You know, one of the points that comes through the book either implicitly or explicitly is that it’s always a great disadvantage inside of government decision making, particularly in national security, to be the advocate of action. And the easiest position in government is the one to say: Mr. President, that sounds good, but here are all the risks. And it’s an election year and we shouldn’t try this. And Dick always wanted to solve a problem, which often meant you had to make a judgement and go ahead and do something. And so some of his problems were not just his outsized personality, it was that there’s a bias always against the one who wants to go and do something risky. And the risks of inaction are not as explicit, and the risks of action always are. And since he wanted to do—he wanted to act, he always had that defense that he had to get something done. And he was an easy target for those who accumulate power by frustrating the action of others. But I think it’s another way in which the book, which I thought was a great read, you know, illustrates the way diplomacy actually is not only carried out, but how it’s formulated, so.
PACKER: I think that’s a great point.
KURTZ-PHELAN: Let’s go to one final question here.
Q: Walter Pincus. I teach at Stanford.
I worked Fulbright in the ‘60s. And Dick was part of the administration, had a terrible habit of disliking Congress getting involved, even though, as you say, he was on the same side. At the time we were passing limitations on what Congress—on what the administration could do. So the question is: He represented this idea he didn’t want Congress interfering, even when he was on the same side. And it’s—the arguments I used to have with him were not based on facts and issues, really. Fulbright really didn’t know the full story.
PACKER: I think he learned a lesson from that, Mr.
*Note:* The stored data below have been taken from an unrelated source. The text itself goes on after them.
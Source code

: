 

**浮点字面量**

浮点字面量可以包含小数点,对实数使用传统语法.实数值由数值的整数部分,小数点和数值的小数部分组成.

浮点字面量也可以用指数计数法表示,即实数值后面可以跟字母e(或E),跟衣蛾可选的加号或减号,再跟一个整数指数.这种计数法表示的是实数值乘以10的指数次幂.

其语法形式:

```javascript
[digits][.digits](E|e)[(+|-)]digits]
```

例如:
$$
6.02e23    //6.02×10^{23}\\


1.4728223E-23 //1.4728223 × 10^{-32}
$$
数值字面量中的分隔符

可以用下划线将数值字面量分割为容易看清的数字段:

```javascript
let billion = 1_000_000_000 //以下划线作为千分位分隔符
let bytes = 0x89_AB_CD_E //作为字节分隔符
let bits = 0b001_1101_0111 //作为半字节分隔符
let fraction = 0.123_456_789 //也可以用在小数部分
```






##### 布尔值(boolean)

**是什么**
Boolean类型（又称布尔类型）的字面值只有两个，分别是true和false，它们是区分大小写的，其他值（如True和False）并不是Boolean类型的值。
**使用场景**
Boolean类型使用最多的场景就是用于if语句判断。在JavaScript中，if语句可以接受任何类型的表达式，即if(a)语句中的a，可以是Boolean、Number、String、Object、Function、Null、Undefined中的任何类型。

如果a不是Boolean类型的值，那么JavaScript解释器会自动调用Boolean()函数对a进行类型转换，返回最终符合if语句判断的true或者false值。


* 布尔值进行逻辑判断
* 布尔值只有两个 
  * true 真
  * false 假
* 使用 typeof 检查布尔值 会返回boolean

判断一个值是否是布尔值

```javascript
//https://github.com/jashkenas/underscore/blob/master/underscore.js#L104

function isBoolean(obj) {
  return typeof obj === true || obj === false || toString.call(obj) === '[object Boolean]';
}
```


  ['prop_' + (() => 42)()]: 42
Pincus, because in later years he would talk about the need to have Congress and the public behind you if you were going to succeed in diplomacy. You couldn’t do it in secret and cut off from the need to explain and persuade the public, and especially Congress. So the time he got to Bosnia and the U.N., he spent enormous amounts of time on the Hill and cultivating those—and even before that under Carter. His first moves when he became assistant secretary of state for East Asia at the tender age of thirty-five was to go the Hill and start making friend with people there. And that continued in the ’90s. And it culminated at the U.N., when he spent as much time on Capitol Hill and he did in Turtle Bay, because he needed Congress to release the money.
And I think if he convinced Jesse Helms to approve his appointment, which was not an easy thing to do, it was because he convinced Jesse Helms that he would listen to Congress. So I think maybe he learned that lesson from—(laughs)—from the Fulbright years in Vietnam.
KURTZ-PHELAN: There are—there are shiny new copies of the book for sale outside. This is my battered, well-loved copy. For those of you who have not read it, cannot recommend it highly enough. For those of you who have read it, it’s a great graduation gift, Father’s Day, birthdays, whatever.
PACKER: Father’s Day. Father’s Day.
KURTZ-PHELAN: George, thank you so much for speaking with us and congratulations on the book.